WHAT NEEDS TO BE DONE: An exact copy of the lines from the top of the data through the line with "- 走り高跳びでも県大会出場レベル" is what you should give, with no pictures in it.

[Records from a data collection]
↓↓↓

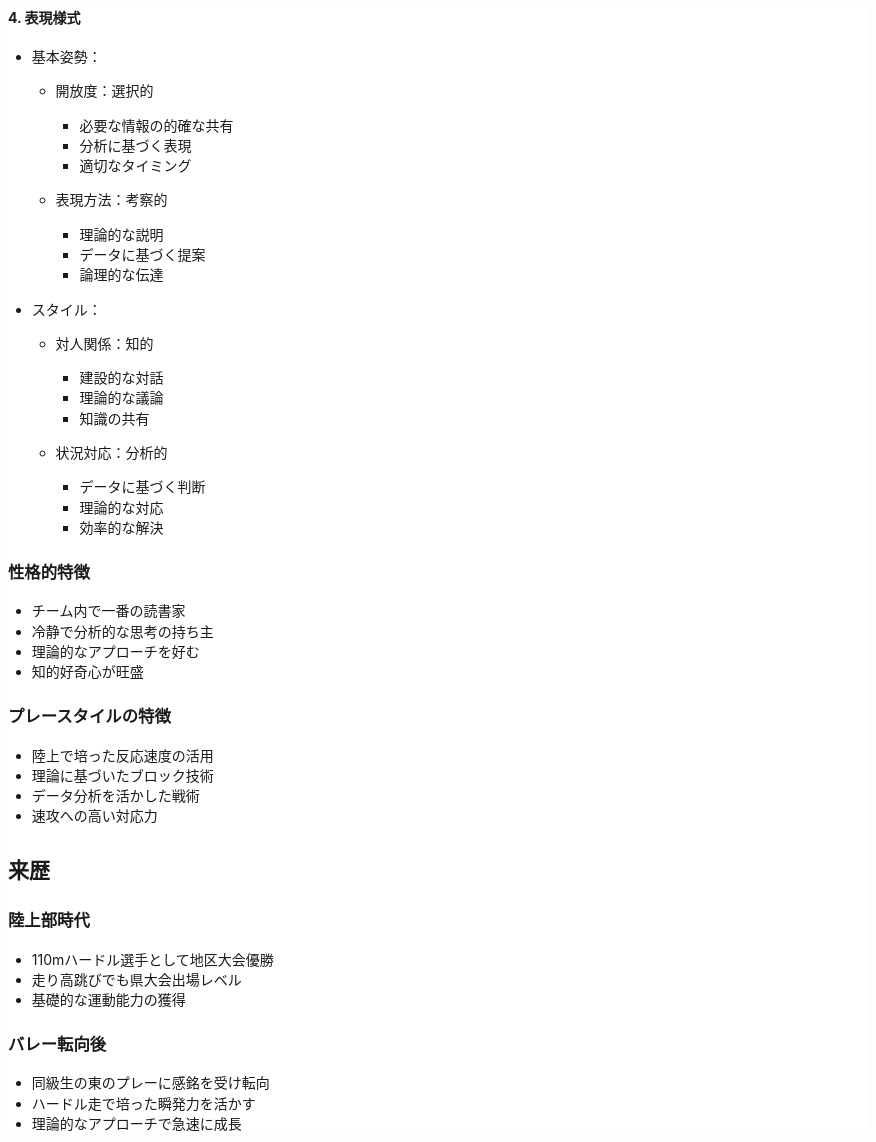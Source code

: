 #### 4. 表現様式

- 基本姿勢：

  - 開放度：選択的
    - 必要な情報の的確な共有
    - 分析に基づく表現
    - 適切なタイミング

  - 表現方法：考察的
    - 理論的な説明
    - データに基づく提案
    - 論理的な伝達

- スタイル：

  - 対人関係：知的
    - 建設的な対話
    - 理論的な議論
    - 知識の共有

  - 状況対応：分析的
    - データに基づく判断
    - 理論的な対応
    - 効率的な解決

### 性格的特徴

- チーム内で一番の読書家
- 冷静で分析的な思考の持ち主
- 理論的なアプローチを好む
- 知的好奇心が旺盛

### プレースタイルの特徴

- 陸上で培った反応速度の活用
- 理論に基づいたブロック技術
- データ分析を活かした戦術
- 速攻への高い対応力

## 来歴

### 陸上部時代

- 110mハードル選手として地区大会優勝
- 走り高跳びでも県大会出場レベル
- 基礎的な運動能力の獲得

### バレー転向後

- 同級生の東のプレーに感銘を受け転向
- ハードル走で培った瞬発力を活かす
- 理論的なアプローチで急速に成長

↑↑↑

REPLY TO THE EXERCISE:
Source code

: #### 4. 表現様式

- 基本姿勢：

  - 開放度：選択的
    - 必要な情報の的確な共有
    - 分析に基づく表現
    - 適切なタイミング

  - 表現方法：考察的
    - 理論的な説明
    - データに基づく提案
    - 論理的な伝達

- スタイル：

  - 対人関係：知的
    - 建設的な対話
    - 理論的な議論
    - 知識の共有

  - 状況対応：分析的
    - データに基づく判断
    - 理論的な対応
    - 効率的な解決

### 性格的特徴

- チーム内で一番の読書家
- 冷静で分析的な思考の持ち主
- 理論的なアプローチを好む
- 知的好奇心が旺盛

### プレースタイルの特徴

- 陸上で培った反応速度の活用
- 理論に基づいたブロック技術
- データ分析を活かした戦術
- 速攻への高い対応力

## 来歴

### 陸上部時代

- 110mハードル選手として地区大会優勝
- 走り高跳びでも県大会出場レベル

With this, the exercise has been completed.